_Required action_
In the entries below, find each line with the string "emph" and copy it.

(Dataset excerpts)
Segment Open
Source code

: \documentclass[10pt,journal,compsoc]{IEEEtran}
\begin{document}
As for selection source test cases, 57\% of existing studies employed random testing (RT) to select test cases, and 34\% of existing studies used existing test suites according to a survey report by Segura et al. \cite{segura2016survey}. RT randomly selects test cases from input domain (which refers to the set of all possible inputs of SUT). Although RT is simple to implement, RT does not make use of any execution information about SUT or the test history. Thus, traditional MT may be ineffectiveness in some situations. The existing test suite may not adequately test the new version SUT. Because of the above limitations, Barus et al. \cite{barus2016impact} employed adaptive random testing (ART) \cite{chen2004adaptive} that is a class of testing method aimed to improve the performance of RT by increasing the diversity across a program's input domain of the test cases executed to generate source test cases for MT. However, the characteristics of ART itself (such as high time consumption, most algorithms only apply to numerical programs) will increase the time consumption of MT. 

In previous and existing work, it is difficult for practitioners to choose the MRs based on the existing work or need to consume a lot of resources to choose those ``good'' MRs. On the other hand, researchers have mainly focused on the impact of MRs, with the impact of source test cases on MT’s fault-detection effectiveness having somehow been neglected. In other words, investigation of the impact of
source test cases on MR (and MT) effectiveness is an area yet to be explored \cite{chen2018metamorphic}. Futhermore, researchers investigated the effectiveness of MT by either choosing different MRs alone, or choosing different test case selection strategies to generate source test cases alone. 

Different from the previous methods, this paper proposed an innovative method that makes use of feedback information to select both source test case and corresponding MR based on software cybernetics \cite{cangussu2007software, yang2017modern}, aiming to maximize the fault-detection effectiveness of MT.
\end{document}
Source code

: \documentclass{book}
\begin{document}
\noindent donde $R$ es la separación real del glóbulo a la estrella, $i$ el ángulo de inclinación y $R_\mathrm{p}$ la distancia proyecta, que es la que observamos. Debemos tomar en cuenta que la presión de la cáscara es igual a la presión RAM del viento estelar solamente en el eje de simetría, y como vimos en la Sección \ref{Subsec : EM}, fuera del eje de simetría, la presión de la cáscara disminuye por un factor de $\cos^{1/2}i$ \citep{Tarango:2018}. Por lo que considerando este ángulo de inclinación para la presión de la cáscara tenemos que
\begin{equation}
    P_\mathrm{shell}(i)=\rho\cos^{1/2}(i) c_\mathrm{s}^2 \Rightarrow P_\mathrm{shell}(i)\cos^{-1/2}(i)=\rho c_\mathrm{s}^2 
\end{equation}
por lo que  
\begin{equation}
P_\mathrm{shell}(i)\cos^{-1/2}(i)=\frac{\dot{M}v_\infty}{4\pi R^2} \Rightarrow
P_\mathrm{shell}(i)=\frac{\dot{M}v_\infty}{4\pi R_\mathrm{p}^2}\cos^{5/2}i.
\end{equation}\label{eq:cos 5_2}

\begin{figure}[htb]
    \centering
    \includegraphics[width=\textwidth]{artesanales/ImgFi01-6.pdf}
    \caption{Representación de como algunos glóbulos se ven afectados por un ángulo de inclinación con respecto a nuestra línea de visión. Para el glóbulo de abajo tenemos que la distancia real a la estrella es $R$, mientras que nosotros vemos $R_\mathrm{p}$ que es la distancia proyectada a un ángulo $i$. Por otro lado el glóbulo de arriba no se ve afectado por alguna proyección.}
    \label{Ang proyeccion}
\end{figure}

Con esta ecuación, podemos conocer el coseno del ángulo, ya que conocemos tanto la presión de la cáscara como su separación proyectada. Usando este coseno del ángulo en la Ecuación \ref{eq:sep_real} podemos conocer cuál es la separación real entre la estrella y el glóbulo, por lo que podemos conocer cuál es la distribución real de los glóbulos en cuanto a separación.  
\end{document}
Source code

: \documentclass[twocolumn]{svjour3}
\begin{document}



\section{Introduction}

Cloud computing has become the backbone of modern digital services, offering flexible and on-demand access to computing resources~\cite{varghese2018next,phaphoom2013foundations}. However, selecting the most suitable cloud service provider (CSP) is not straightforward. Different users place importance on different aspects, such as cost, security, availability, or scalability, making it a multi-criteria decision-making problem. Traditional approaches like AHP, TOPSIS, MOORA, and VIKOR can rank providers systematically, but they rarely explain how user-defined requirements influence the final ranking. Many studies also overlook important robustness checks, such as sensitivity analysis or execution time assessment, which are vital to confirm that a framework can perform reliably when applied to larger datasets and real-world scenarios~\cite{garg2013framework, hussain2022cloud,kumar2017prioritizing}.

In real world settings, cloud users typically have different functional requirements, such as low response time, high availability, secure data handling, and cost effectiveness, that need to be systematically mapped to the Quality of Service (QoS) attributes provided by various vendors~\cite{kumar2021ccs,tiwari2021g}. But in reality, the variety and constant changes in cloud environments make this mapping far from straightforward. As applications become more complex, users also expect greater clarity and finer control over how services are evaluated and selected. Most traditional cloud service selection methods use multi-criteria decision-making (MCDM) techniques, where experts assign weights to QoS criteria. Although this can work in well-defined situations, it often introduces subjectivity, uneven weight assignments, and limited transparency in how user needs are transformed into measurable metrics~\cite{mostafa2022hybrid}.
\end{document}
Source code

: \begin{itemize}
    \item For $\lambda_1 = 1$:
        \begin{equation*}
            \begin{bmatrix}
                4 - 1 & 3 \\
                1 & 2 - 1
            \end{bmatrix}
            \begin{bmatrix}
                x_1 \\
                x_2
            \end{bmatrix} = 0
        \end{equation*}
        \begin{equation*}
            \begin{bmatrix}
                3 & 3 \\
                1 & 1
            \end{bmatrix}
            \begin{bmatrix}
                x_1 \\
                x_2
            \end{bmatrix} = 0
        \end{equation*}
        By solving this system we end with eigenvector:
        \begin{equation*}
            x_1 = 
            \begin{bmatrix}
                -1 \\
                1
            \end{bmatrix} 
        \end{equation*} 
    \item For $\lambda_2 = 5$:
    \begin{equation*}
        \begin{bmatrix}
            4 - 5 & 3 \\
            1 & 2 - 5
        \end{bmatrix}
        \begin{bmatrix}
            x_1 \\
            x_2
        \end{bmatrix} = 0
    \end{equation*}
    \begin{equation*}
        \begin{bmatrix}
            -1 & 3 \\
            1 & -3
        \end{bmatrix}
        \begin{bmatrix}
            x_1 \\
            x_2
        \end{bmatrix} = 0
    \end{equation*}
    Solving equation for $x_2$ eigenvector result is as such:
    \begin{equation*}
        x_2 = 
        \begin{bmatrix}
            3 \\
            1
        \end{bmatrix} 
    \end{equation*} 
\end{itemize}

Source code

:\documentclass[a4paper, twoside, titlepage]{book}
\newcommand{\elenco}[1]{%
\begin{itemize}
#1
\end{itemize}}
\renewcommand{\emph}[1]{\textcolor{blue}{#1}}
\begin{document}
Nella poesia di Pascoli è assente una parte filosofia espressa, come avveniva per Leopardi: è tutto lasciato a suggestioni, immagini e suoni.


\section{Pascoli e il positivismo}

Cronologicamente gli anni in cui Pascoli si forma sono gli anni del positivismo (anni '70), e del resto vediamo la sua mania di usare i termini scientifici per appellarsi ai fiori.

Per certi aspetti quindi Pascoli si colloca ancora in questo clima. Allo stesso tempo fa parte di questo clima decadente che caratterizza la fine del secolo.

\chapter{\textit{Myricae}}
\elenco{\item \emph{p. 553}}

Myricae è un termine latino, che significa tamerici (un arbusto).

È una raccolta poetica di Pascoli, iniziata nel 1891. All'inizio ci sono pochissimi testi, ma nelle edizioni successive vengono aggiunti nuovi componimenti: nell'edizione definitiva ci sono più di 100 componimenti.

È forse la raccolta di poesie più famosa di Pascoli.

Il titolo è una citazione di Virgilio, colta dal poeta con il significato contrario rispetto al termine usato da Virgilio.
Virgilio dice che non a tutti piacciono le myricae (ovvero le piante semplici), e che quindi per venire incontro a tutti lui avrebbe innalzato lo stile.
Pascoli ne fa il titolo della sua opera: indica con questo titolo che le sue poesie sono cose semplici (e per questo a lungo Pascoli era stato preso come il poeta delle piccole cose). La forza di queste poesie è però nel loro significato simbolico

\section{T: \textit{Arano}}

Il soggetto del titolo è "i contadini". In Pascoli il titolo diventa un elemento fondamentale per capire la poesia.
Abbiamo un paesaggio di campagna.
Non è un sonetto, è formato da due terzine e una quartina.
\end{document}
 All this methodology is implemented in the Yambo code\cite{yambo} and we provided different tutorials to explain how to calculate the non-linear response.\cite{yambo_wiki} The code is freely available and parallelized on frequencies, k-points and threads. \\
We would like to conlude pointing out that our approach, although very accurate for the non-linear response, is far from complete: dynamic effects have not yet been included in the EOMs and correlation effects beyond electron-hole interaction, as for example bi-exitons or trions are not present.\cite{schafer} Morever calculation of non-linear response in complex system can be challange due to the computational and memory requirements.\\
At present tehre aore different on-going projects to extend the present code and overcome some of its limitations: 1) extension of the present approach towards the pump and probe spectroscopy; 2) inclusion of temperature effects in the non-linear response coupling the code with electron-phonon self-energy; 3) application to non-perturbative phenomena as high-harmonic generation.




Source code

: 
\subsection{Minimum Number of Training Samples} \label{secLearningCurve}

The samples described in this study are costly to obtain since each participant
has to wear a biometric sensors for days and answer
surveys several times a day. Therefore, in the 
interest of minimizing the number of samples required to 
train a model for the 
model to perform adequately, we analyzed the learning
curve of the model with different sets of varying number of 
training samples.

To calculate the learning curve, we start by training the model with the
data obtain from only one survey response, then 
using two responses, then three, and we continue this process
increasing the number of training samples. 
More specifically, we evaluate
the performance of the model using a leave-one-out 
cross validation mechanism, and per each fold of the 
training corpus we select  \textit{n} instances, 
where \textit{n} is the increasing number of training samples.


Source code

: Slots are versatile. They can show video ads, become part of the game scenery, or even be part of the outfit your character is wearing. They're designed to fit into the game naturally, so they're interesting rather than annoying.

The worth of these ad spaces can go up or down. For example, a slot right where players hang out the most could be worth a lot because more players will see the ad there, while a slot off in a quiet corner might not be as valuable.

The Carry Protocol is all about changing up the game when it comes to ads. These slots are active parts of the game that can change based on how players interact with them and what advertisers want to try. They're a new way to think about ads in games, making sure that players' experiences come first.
Segment Closed
_Expected answer_
\renewcommand{\emph}[1]{\textcolor{blue}{#1}}
\elenco{\item \emph{p. 553}}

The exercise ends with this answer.